Maarten then asked if the IAM development team had a chance to look into whether we can avoid that our access tokens get stored in the DB. Francesco replied it looks possible, but that a policy would be needed on what information needs to be logged. Maarten replied the logs need to record who requested a given token, the granted scopes, lifetime etc. He added that these changes are not urgent at this time, but that we would like to have them some time next year, to help protect the IAM services against higher loads than usual. The new FTE expected to join the CERN IAM team in February could contribute in that area, as we will also need the right tooling to query and analyze the logs. Francesco added we should also consider rate limiting. Brian replied the current maximum rates can be obtained from the logs and can already be used for limits today: new use cases requiring higher rates would first need to be agreed before their limits are then adjusted accordingly. He added it would be good to let the JWKS URL point to a static file, to allow it still to be served even when the DB is unresponsive.

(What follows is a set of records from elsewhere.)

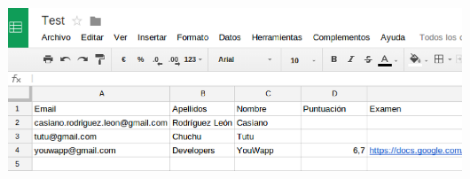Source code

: \documentclass{beamer}
\begin{document}
\begin{frame}[allowframebreaks]
\begin{itemize}
    \begin{center}
      \includegraphics[width=0.9\textwidth]{img/app1.eps}
    \end{center}
    
  \end{itemize}
\end{frame}
\end{document}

Francesco will have that looked into, adding that it also ties in with the key rotation, currently unimplemented. Brian added this matter could be handled on the Kubernetes layer. Maarten pointed out we need to have GitHub issues opened about these various items.

Next, Dave reminded us of the various pull requests still open for the WLCG profile document: we should resolve them, tag and release v1.1 of the profile. In particular, #19 is important for CILogon and IAM. Jim has gone ahead and implemented support for removing tokens after a grace period, to help keep the DB size reasonable.

Finally, Petr pointed out the WLCG IAM instances have default token lifetimes that are IAM defaults, when they should be WLCG profile defaults: refresh tokens have infinite lifetimes, access tokens 1 hour. He proposed the WLCG profile defaults to be applied, to see what implications, if any, they might have on the service stability. That is another action item then.